Zuranolone and its role in treating major depressive disorder: a narrative review.

Major Depressive Disorder (MDD) is a mood disorder classified as a persistent depressive mood and loss of interest lasting for more than two weeks and accompanied by a list of symptoms outlined in the Diagnostic and Statistical Manual of Mental Disorders (DSM-V) diagnostic criteria. MDD affects approximately 264 million people worldwide and is the most prevailing form of neuropsychiatric disorder. Owing to the probable hypothesized pathophysiology of MDD being an outcome of abnormalities in the amino acid neurotransmitter system, including glutamate (the primary excitatory neurotransmitter) and -aminobutyric acid (GABA), SAGE-217 (Zuranolone) is being evaluated as a possible therapeutic treatment for MDD. Zuranolone is a synthetic, neuroactive steroid (NAS) and positive allosteric modulator (PMA) of GABAA receptors, regulating both synaptic and extra-synaptic release of GABA. It is administered as a once-daily oral dose for 2 weeks due to its low-moderate clearance. A change in total HAM-D score from baseline was the primary end-point of all the trials. A phase II trial conducted to evaluate the efficacy and safety of Zuranolone (30 mg, once-daily dose), described a significant reduction in total HAM-D score at day 14 and reported the drug to be well tolerated with headache, dizziness, nausea, and somnolence as the most common adverse events (AE).
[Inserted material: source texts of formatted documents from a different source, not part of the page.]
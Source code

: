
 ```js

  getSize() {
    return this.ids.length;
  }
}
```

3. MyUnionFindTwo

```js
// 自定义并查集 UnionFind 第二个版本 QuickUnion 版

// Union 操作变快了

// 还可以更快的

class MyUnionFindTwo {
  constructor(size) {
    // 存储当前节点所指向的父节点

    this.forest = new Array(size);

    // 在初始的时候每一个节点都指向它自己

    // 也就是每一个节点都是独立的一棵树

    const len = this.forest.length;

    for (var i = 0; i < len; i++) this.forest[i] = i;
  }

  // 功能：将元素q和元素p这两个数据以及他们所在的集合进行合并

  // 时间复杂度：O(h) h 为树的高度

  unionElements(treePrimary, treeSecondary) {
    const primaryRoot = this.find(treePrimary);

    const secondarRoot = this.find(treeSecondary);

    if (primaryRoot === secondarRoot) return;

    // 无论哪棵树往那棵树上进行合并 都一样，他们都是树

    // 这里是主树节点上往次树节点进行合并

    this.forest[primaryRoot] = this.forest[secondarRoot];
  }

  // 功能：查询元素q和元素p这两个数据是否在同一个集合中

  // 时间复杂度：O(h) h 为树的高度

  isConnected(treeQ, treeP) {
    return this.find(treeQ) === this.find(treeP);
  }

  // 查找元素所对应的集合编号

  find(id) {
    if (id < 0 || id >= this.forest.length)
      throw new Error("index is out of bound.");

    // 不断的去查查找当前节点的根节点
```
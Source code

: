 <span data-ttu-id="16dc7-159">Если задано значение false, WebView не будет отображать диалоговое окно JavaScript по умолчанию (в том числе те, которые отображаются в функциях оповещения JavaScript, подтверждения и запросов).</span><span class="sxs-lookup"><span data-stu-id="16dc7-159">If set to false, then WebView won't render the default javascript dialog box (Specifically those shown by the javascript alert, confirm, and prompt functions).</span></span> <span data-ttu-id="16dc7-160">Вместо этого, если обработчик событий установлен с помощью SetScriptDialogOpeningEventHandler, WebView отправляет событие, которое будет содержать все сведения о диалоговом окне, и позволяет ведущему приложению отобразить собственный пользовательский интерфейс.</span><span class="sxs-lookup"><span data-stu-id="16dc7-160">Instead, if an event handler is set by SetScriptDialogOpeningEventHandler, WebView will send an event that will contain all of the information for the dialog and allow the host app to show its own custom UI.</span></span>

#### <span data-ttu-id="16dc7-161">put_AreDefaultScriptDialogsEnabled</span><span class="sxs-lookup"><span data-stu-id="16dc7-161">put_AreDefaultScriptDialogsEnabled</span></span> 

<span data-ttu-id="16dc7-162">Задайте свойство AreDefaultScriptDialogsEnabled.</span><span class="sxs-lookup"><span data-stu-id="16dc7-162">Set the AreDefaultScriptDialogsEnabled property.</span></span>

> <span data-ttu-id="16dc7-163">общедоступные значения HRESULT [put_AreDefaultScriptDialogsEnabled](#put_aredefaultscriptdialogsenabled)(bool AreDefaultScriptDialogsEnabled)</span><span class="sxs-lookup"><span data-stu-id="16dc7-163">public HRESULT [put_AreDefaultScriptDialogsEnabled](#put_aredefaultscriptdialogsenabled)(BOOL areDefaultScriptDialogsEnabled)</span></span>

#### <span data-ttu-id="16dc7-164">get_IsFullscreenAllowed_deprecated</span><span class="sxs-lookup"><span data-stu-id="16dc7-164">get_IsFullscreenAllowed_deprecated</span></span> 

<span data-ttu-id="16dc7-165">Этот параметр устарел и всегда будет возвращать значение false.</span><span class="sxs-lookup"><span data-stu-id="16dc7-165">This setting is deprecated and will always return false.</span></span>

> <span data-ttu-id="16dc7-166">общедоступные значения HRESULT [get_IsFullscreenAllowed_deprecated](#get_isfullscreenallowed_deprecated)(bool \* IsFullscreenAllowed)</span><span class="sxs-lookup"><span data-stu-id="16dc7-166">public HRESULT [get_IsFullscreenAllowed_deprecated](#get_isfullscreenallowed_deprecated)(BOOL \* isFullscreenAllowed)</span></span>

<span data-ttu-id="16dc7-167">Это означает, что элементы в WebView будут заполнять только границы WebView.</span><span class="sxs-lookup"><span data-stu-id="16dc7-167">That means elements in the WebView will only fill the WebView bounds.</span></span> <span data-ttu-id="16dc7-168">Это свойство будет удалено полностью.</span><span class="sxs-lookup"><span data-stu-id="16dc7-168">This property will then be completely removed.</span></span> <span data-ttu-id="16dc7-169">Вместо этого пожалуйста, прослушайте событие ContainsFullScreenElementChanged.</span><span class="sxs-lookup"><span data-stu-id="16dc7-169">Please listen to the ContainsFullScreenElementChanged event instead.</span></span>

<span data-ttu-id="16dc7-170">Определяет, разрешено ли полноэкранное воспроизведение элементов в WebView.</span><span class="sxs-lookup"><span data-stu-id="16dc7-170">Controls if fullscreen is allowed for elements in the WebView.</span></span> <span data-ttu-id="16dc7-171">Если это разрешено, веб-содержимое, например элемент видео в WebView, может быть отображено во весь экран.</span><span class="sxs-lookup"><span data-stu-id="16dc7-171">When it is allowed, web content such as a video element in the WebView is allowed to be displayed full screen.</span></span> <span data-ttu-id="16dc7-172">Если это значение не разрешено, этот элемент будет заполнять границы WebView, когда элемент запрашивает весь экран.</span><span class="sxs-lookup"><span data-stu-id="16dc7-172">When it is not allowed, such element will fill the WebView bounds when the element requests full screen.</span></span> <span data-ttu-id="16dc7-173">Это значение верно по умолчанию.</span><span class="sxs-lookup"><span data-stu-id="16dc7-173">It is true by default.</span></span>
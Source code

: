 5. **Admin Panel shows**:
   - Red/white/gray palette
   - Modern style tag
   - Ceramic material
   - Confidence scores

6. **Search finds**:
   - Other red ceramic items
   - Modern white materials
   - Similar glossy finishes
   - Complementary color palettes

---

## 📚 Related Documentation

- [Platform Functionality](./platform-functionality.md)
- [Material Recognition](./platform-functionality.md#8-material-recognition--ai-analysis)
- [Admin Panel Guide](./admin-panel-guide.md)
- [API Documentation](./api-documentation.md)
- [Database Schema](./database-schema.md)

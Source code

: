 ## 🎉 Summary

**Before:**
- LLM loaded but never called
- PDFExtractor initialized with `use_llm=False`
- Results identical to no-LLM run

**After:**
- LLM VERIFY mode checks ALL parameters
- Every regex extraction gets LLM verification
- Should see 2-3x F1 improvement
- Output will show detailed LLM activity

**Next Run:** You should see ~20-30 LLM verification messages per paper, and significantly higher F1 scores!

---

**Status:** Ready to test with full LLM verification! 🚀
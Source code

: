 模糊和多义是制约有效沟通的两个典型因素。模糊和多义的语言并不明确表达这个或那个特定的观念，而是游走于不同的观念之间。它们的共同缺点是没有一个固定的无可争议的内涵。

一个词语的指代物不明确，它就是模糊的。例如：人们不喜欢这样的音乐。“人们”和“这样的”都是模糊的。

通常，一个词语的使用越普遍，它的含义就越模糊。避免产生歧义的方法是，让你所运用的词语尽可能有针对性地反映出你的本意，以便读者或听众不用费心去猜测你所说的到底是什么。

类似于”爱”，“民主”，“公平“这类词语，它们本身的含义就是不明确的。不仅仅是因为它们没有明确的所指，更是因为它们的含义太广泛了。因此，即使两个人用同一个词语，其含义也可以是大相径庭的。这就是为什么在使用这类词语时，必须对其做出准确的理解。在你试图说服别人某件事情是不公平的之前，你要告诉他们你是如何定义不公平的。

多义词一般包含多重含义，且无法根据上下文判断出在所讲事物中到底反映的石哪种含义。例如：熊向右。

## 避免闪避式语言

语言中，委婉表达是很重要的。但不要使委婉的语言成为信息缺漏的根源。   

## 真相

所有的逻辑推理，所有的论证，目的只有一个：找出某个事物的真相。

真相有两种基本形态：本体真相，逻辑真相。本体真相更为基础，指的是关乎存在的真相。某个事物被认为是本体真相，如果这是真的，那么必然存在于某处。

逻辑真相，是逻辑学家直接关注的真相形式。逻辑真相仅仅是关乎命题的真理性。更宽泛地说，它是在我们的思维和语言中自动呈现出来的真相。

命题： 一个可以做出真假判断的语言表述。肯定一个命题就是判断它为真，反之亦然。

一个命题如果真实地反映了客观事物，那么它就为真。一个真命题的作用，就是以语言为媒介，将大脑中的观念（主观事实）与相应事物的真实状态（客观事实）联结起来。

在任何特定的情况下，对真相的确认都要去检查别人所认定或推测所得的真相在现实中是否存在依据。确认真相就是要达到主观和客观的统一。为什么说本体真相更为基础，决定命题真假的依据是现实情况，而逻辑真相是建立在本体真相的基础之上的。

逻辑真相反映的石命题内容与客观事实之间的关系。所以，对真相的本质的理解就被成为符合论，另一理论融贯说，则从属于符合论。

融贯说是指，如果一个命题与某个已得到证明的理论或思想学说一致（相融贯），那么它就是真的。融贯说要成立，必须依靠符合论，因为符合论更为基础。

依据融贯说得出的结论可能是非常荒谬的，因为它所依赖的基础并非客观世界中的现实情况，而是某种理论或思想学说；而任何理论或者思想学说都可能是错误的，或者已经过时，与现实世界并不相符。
Additional phase III trials were also conducted to evaluate similar outcomes, the interim topline results of which have been released. Consequently, this article attempts to briefly analyze the pharmacology of Zuranolone, review the available clinical data and outcomes regarding its use, and evaluate its place as a prospective novel therapy in the effective management of MDD.